Quote:
Originally Posted by ElDiabloJoe
I would HIGHLY recommend you find an investment manager who is "Fee ONLY." Preferably one who is at least an RIA (Registered Investment Advisor).
There are three kinds of investment managers:
1. Commission based. These will churn your portfolio for the sole purpose of generating commissions (Hello, Fidelity!);
2. Fee-Based. These are part commission, and part fee;
3. Fee ONLY. These charge a percentage of your portfolio (usually about 1% annually taken quarterly) and are motivated to do what is right by you. When YOU make money, THEY make money. Same with the losses.
We have been fortunate to find one in Southern California (we live in FL and TN) who is not only fee-ONLY, she is also a CPA. She knows exactly the tax consequences of the advice she gives. She also fire-tested our retirement plans to ensure we were in a position to be able to retire. She ran our budgets through a software that gives you percentages of success rates of surviving past economic cycles.
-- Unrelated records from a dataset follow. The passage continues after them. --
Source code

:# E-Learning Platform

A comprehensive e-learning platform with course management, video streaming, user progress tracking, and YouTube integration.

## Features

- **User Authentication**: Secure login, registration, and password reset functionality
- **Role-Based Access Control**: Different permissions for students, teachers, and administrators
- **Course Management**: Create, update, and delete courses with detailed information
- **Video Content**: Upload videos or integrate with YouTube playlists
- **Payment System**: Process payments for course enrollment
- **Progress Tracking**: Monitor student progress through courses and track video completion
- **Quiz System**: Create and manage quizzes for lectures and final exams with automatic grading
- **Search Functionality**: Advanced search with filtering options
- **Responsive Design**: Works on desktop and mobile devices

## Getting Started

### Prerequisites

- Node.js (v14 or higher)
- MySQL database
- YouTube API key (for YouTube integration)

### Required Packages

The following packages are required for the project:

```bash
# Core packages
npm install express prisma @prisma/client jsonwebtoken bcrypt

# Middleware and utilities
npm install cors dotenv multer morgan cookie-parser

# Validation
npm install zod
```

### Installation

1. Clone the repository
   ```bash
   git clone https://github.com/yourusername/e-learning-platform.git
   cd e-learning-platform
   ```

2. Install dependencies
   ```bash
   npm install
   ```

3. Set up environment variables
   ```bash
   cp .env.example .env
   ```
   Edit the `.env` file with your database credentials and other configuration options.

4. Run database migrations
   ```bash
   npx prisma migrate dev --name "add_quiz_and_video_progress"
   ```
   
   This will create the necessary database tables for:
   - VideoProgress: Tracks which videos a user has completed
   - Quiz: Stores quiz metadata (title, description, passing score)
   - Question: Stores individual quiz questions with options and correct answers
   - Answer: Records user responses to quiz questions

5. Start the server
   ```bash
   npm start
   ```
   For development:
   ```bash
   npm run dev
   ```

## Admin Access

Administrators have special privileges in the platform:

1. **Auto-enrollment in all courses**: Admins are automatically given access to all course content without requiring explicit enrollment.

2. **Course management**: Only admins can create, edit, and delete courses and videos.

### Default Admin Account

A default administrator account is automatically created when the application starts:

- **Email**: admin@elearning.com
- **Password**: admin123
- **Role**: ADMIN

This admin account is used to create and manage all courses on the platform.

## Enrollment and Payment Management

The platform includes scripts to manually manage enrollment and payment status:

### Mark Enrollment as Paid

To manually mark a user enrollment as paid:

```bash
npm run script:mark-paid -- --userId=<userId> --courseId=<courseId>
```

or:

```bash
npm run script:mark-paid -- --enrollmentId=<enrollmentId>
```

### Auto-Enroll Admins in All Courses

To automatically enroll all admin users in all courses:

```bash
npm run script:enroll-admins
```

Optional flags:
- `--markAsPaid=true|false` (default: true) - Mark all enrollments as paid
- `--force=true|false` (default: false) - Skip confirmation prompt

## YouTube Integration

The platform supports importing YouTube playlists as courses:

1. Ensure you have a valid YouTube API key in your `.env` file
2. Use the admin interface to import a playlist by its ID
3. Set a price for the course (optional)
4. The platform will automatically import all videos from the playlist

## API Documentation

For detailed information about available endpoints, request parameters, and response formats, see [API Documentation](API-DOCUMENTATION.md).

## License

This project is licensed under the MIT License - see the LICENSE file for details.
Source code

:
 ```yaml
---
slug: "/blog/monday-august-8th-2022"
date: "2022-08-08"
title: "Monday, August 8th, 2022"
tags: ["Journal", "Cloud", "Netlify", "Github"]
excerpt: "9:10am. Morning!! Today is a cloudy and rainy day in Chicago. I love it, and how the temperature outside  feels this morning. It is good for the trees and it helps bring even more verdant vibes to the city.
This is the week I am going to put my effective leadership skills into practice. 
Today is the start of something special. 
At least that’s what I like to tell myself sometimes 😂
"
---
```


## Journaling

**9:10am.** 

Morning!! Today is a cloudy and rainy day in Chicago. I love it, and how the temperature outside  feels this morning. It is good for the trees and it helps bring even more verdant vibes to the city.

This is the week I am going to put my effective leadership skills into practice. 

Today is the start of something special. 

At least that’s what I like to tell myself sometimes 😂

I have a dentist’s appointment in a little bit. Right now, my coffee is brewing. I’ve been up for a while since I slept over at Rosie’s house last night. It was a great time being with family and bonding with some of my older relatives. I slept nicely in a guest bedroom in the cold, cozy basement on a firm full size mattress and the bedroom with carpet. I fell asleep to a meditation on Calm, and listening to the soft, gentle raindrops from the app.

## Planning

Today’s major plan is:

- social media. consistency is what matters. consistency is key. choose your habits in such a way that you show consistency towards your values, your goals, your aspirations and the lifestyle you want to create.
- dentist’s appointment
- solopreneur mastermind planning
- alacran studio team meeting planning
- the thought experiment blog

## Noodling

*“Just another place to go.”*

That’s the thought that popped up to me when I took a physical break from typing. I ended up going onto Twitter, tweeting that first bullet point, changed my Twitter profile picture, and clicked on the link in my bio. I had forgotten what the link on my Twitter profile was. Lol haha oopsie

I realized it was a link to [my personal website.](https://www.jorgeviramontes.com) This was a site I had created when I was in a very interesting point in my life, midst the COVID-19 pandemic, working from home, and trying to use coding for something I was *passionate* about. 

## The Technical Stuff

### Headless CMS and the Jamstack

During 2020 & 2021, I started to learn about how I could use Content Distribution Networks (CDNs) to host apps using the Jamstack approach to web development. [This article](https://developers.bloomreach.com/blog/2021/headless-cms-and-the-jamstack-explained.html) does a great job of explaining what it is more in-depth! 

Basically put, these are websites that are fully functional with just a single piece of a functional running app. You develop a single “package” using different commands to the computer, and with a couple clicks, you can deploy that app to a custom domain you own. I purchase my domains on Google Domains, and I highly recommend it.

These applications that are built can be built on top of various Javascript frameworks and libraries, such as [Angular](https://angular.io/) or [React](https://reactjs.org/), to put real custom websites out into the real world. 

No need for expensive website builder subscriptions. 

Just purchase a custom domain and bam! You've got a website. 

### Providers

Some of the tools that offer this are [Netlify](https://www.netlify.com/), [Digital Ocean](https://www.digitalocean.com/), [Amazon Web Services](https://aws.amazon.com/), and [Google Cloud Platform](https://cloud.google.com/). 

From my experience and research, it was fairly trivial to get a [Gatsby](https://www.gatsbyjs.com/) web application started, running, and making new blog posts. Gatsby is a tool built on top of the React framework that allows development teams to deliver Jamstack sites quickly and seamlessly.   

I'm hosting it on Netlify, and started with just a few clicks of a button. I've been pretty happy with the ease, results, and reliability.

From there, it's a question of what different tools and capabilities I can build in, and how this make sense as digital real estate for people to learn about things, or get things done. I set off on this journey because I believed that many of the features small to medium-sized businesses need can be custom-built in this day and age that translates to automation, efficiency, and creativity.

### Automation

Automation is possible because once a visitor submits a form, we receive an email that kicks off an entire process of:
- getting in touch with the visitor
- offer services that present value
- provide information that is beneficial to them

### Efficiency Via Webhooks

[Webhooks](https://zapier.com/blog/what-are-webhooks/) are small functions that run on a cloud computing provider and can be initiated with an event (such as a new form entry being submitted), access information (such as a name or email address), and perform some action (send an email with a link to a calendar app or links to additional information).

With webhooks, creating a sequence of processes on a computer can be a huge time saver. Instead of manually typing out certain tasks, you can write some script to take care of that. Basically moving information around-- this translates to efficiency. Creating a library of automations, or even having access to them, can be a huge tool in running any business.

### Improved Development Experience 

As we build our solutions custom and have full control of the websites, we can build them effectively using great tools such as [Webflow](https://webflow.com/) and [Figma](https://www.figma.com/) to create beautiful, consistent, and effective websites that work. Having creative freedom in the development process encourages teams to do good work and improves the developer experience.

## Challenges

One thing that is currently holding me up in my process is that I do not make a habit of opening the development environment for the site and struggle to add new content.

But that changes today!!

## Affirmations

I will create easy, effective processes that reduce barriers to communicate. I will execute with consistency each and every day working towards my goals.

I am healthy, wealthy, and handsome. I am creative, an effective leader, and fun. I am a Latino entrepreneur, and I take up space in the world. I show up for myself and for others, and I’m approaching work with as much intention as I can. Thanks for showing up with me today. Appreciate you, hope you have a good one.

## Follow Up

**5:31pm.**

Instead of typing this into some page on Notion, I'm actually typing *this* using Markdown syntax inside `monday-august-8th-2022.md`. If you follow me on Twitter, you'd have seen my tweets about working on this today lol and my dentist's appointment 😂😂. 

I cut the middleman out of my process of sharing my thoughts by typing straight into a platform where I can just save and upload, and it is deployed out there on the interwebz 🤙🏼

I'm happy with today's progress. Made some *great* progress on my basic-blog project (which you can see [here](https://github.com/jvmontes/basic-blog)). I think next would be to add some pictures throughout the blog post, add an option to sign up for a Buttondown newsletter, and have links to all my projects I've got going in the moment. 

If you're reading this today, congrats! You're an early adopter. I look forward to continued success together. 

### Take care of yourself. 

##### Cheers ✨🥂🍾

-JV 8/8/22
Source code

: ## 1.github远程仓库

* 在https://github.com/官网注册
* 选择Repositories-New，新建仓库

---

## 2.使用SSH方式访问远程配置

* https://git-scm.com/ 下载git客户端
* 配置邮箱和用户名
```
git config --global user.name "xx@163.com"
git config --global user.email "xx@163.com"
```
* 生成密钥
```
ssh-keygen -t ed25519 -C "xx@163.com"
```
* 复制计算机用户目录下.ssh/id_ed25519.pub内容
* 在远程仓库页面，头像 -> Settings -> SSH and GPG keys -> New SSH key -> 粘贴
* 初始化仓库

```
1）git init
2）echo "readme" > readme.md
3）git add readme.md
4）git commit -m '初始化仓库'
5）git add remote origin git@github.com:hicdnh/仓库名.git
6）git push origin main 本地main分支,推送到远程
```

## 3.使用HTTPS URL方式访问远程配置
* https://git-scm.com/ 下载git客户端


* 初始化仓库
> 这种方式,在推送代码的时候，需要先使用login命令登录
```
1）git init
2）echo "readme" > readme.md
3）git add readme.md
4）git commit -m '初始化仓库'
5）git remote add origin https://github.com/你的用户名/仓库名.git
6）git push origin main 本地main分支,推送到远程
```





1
We were 99% (it never tells you 100%) to survive every past economic cycle in the last century or so, except were were only 95% certain to survive the 1929 Wall St crash and subsequent depression.
|
I am not an investment advisor. My OPINION. Using a fee only advisor-you pay for the advice-who is in Calif a state with HIGH state taxes to advise you in Florida a state with no state tax and other different laws does not make much sense. As far as that report of you surviving every past economic cycle. It is on the internet for FREE.
You seem to have a negative opinion on Fidelity. I deal with Vanguard, T. Rowe and Fidelity and I vastly prefer Fidelity. You can talk to a HUMAN 24 hours a day 7 days a week and in the Villages they have an office in Lake Sumter landing, for me a major plus when you are dealing with typical messy paperwork. A mistake can be costly and or a mess to straighten it out.
As stated MY OPINION and why.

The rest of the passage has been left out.